We believe adoption of the price changes by our customers reflects the increasing importance that JFrog's platform solution deliver. We continue to explore additional opportunities to further monetize the value we provide our customers. Our commitment to 30%+ revenue growth for the foreseeable future remains intact, even excluding the benefit we have seen from our on-prem pricing increase. Now let's review the income statement in more detail. Gross profit in the quarter was $53.8 million, representing a gross margin of 84.4% compared to 83.4% in the year ago period. We continue to see our SaaS gross margins expand as a result of the steps we took in 2021 to improve our cost structure.
We expect gross margins to remain between 83%-84% for the balance of the year and moderated toward the low 80s over the long-term as cloud revenues become a greater portion of total revenue. Operating expenses for the first quarter were $53.2 million or 83% of revenues, up from $35.8 million or 79% of revenues in the year ago period. We continue to invest in our product offerings and building out our strategic sales and partner channels. non-GAAP operating income for Q1 was $543,000 or 0.9% operating margin, compared to an operating income of $1.9 million or 4.1% operating margin in the year ago period.
non-GAAP net income in the quarter was $158,000 or 0 cents per diluted share, based approximately on 103.9 million weighted average diluted shares outstanding. Turning to the balance sheet and cash flow, we ended the quarter with $428 million in cash and short-term investments, up from $421 million as of December 31, 2021. Cash flow from operations was $5 million in the quarter. After taking into consideration CapEx, free cash flow was $3.9 million. Before we turn to the guidance, I want to remind you of the detail we provided last quarter around the cadence of the financial model for the year.
There is no change to our expectation that the second quarter will be the low point for profitability as beginning in the second quarter, we implemented merit increases to align with labor market benchmarks. Our profitability is expected to improve in the second half of the year. For Q2, we expect revenue to be between $65 million-$66 million, with non-GAAP operating loss between $2.5 million-$3.5 million, and non-GAAP loss per share of $0.03-$0.04, assuming a share count of approximately 99 million shares. For the full year of 2022, we are increasing our revenue guidance to the range between $276.5 million and $278.5 million.
Non-GAAP operating income is expected to be breakeven between negative $1 million to positive $1 million, and non-GAAP earnings per share of negative $0.01 to positive $0.01, assuming a share count of approximately 107 million shares. Now, let me turn the call back to Shlomi for some closing remarks before we take your questions. Shlomi?

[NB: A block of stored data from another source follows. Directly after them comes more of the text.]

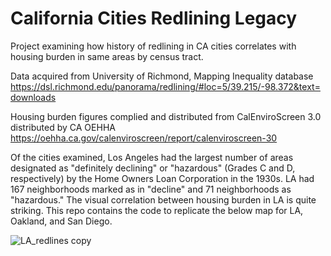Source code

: # California Cities Redlining Legacy

Project examining how history of redlining in CA cities correlates with housing burden in same areas by census tract. 

Data acquired from University of Richmond, Mapping Inequality database 
https://dsl.richmond.edu/panorama/redlining/#loc=5/39.215/-98.372&text=downloads

Housing burden figures complied and distributed from CalEnviroScreen 3.0 distributed by CA OEHHA 
https://oehha.ca.gov/calenviroscreen/report/calenviroscreen-30

Of the cities examined, Los Angeles had the largest number of areas designated as "definitely declining" or "hazardous" (Grades C and D, respectively) by the Home Owners Loan Corporation in the 1930s. LA had 167 neighborhoods marked as in "decline" and 71 neighborhoods as "hazardous." The visual correlation between housing burden in LA is quite striking. This repo contains the code to replicate the below map for LA, Oakland, and San Diego. 

![LA_redlines copy](https://user-images.githubusercontent.com/66924235/158664486-ef69066b-7854-417e-a446-9e656df06683.png)
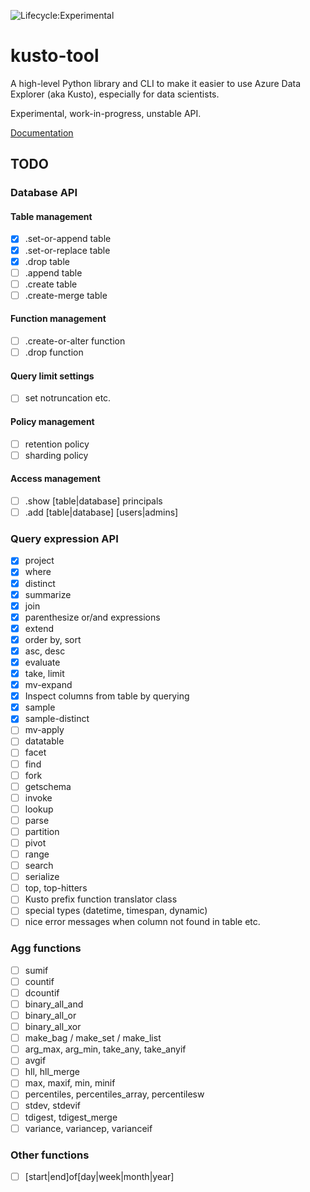 ![Lifecycle:Experimental](https://img.shields.io/badge/Lifecycle-Experimental-339999)

# kusto-tool

A high-level Python library and CLI to make it easier to use Azure Data Explorer
(aka Kusto), especially for data scientists.

Experimental, work-in-progress, unstable API.

[Documentation](https://kusto-tool.readthedocs.io/en/latest/overview.html)

## TODO

### Database API

#### Table management 

- [x] .set-or-append table
- [x] .set-or-replace table
- [x] .drop table
- [ ] .append table
- [ ] .create table
- [ ] .create-merge table
 
#### Function management

- [ ] .create-or-alter function
- [ ] .drop function

#### Query limit settings

- [ ] set notruncation etc.

#### Policy management

- [ ] retention policy
- [ ] sharding policy

#### Access management

- [ ] .show [table|database] principals
- [ ] .add [table|database] [users|admins]

### Query expression API

- [x] project
- [x] where
- [x] distinct
- [x] summarize
- [x] join
- [x] parenthesize or/and expressions
- [x] extend
- [x] order by, sort
- [x] asc, desc
- [x] evaluate
- [x] take, limit
- [x] mv-expand
- [x] Inspect columns from table by querying
- [x] sample
- [x] sample-distinct
- [ ] mv-apply
- [ ] datatable
- [ ] facet
- [ ] find
- [ ] fork
- [ ] getschema
- [ ] invoke
- [ ] lookup
- [ ] parse
- [ ] partition
- [ ] pivot
- [ ] range
- [ ] search
- [ ] serialize
- [ ] top, top-hitters
- [ ] Kusto prefix function translator class
- [ ] special types (datetime, timespan, dynamic)
- [ ] nice error messages when column not found in table etc.

### Agg functions

- [ ] sumif
- [ ] countif
- [ ] dcountif
- [ ] binary_all_and
- [ ] binary_all_or
- [ ] binary_all_xor
- [ ] make_bag / make_set / make_list
- [ ] arg_max, arg_min, take_any, take_anyif
- [ ] avgif
- [ ] hll, hll_merge
- [ ] max, maxif, min, minif
- [ ] percentiles, percentiles_array, percentilesw
- [ ] stdev, stdevif
- [ ] tdigest, tdigest_merge
- [ ] variance, variancep, varianceif

### Other functions

- [ ] [start|end]of[day|week|month|year]

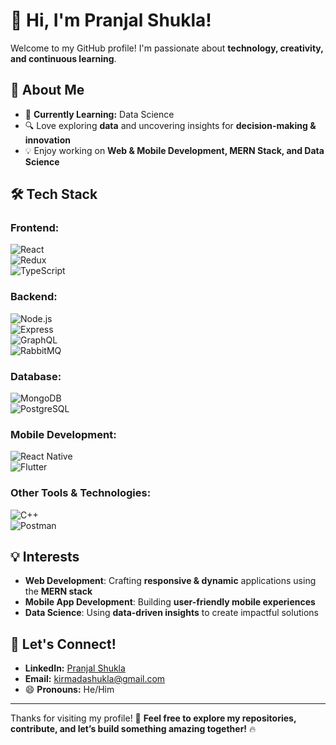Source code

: 
# 👋 Hi, I'm Pranjal Shukla!  

Welcome to my GitHub profile! I'm passionate about **technology, creativity, and continuous learning**.  

## 🚀 About Me  
- 🌱 **Currently Learning:** Data Science  
- 🔍 Love exploring **data** and uncovering insights for **decision-making & innovation**  
- 💡 Enjoy working on **Web & Mobile Development, MERN Stack, and Data Science**  

## 🛠 Tech Stack  
### **Frontend:**  
![React](https://img.shields.io/badge/-React-61DAFB?logo=react&logoColor=white&style=flat)  
![Redux](https://img.shields.io/badge/-Redux-764ABC?logo=redux&logoColor=white&style=flat)  
![TypeScript](https://img.shields.io/badge/-TypeScript-3178C6?logo=typescript&logoColor=white&style=flat)  

### **Backend:**  
![Node.js](https://img.shields.io/badge/-Node.js-339933?logo=node.js&logoColor=white&style=flat)  
![Express](https://img.shields.io/badge/-Express.js-000000?logo=express&logoColor=white&style=flat)  
![GraphQL](https://img.shields.io/badge/-GraphQL-E10098?logo=graphql&logoColor=white&style=flat)  
![RabbitMQ](https://img.shields.io/badge/-RabbitMQ-FF6600?logo=rabbitmq&logoColor=white&style=flat)  

### **Database:**  
![MongoDB](https://img.shields.io/badge/-MongoDB-47A248?logo=mongodb&logoColor=white&style=flat)  
![PostgreSQL](https://img.shields.io/badge/-PostgreSQL-336791?logo=postgresql&logoColor=white&style=flat)  

### **Mobile Development:**  
![React Native](https://img.shields.io/badge/-React%20Native-61DAFB?logo=react&logoColor=white&style=flat)  
![Flutter](https://img.shields.io/badge/-Flutter-02569B?logo=flutter&logoColor=white&style=flat)  

### **Other Tools & Technologies:**  
![C++](https://img.shields.io/badge/-C++-00599C?logo=c%2b%2b&logoColor=white&style=flat)  
![Postman](https://img.shields.io/badge/-Postman-FF6C37?logo=postman&logoColor=white&style=flat)  

## 💡 Interests  
- **Web Development**: Crafting **responsive & dynamic** applications using the **MERN stack**  
- **Mobile App Development**: Building **user-friendly mobile experiences**  
- **Data Science**: Using **data-driven insights** to create impactful solutions  


## 🤝 Let's Connect!  
- **LinkedIn:** [Pranjal Shukla](https://www.linkedin.com/in/pranjal-shukla-897967221/)  
- **Email:** [kirmadashukla@gmail.com](mailto:kirmadashukla@gmail.com)  
- 😄 **Pronouns:** He/Him  

---

Thanks for visiting my profile! 🚀 **Feel free to explore my repositories, contribute, and let’s build something amazing together!** 🔥  
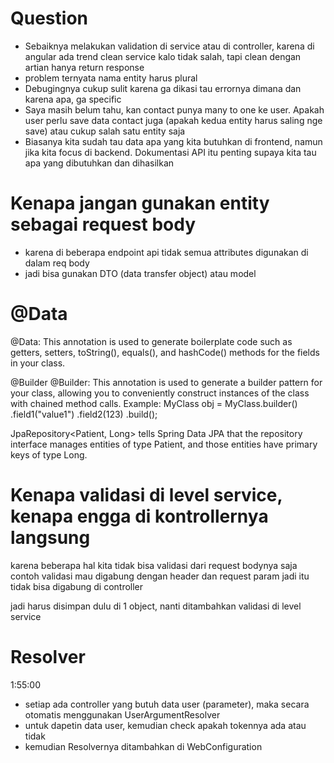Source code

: # Question
- Sebaiknya melakukan validation di service atau di controller, karena di angular ada trend clean service kalo tidak salah, tapi clean dengan artian hanya return response
- problem ternyata nama entity harus plural
- Debugingnya cukup sulit karena ga dikasi tau errornya dimana dan karena apa, ga specific
- Saya masih belum tahu, kan contact punya many to one ke user. Apakah user perlu save data contact juga (apakah kedua entity harus saling nge save) atau cukup salah satu entity saja
- Biasanya kita sudah tau data apa yang kita butuhkan di frontend, namun jika kita focus di backend. Dokumentasi API itu penting supaya kita tau apa yang dibutuhkan dan dihasilkan


# Kenapa jangan gunakan entity sebagai request body
* karena di beberapa endpoint api tidak semua attributes digunakan di dalam req body
* jadi bisa gunakan DTO (data transfer object) atau model

# @Data
@Data: This annotation is used to generate boilerplate code such as getters, setters, toString(), equals(), and hashCode() methods for the fields in your class.

@Builder
@Builder: This annotation is used to generate a builder pattern for your class, allowing you to conveniently construct instances of the class with chained method calls.
Example:
MyClass obj = MyClass.builder()
.field1("value1")
.field2(123)
.build();


JpaRepository<Patient, Long> tells Spring Data JPA that the repository interface manages entities of type Patient, and those entities have primary keys of type Long.

# Kenapa validasi di level service, kenapa engga di kontrollernya langsung
karena beberapa hal kita tidak bisa validasi dari request bodynya saja
contoh validasi mau digabung dengan header dan request param 
jadi itu tidak bisa digabung di controller

jadi harus disimpan dulu di 1 object, nanti ditambahkan validasi di level service 


# Resolver
1:55:00
* setiap ada controller yang butuh data user (parameter), maka secara otomatis menggunakan UserArgumentResolver
* untuk dapetin data user, kemudian check apakah tokennya ada atau tidak 
* kemudian Resolvernya ditambahkan di WebConfiguration
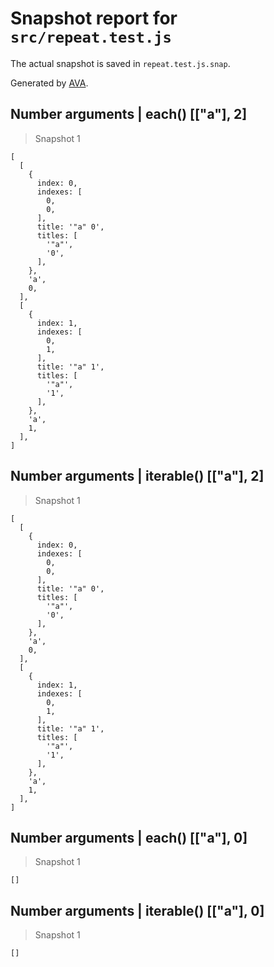 # Snapshot report for `src/repeat.test.js`

The actual snapshot is saved in `repeat.test.js.snap`.

Generated by [AVA](https://avajs.dev).

## Number arguments | each() [["a"], 2]

> Snapshot 1

    [
      [
        {
          index: 0,
          indexes: [
            0,
            0,
          ],
          title: '"a" 0',
          titles: [
            '"a"',
            '0',
          ],
        },
        'a',
        0,
      ],
      [
        {
          index: 1,
          indexes: [
            0,
            1,
          ],
          title: '"a" 1',
          titles: [
            '"a"',
            '1',
          ],
        },
        'a',
        1,
      ],
    ]

## Number arguments | iterable() [["a"], 2]

> Snapshot 1

    [
      [
        {
          index: 0,
          indexes: [
            0,
            0,
          ],
          title: '"a" 0',
          titles: [
            '"a"',
            '0',
          ],
        },
        'a',
        0,
      ],
      [
        {
          index: 1,
          indexes: [
            0,
            1,
          ],
          title: '"a" 1',
          titles: [
            '"a"',
            '1',
          ],
        },
        'a',
        1,
      ],
    ]

## Number arguments | each() [["a"], 0]

> Snapshot 1

    []

## Number arguments | iterable() [["a"], 0]

> Snapshot 1

    []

Thank you, Jacob. 2022 has seen a strong start for JFrog, and we are committed to building on this success across products, processes, and execution as we leap forward throughout the year. My team, JFrog employees, your dedication to always listening to the community and addressing the real pains in the market continues to bear fruit. These strong quarterly results are a testament, and thanks to you. Looking forward to Q2, we are happy to finally meet our customers, partners, and the community in person again for the kickoff of our annual swampUP user conference. This year, we're taking swampUP on the road, visiting multiple cities, interacting with the global developer and security communities and customers. We invite you all to attend. Finally, we believe JFrog is well positioned to drive further revenue growth in 2022 as we aim to deliver for JFrog users, customers, and shareholders.
I'd like to thank you all for your attendance today. May the frog be with you. Now we'll take your questions. Operator?
If you'd like to ask a question at this time, please press the star then the number one key on your touchtone telephone. To withdraw your question, press the pound key. Our first question comes from Mike Cikos with Needham & Company.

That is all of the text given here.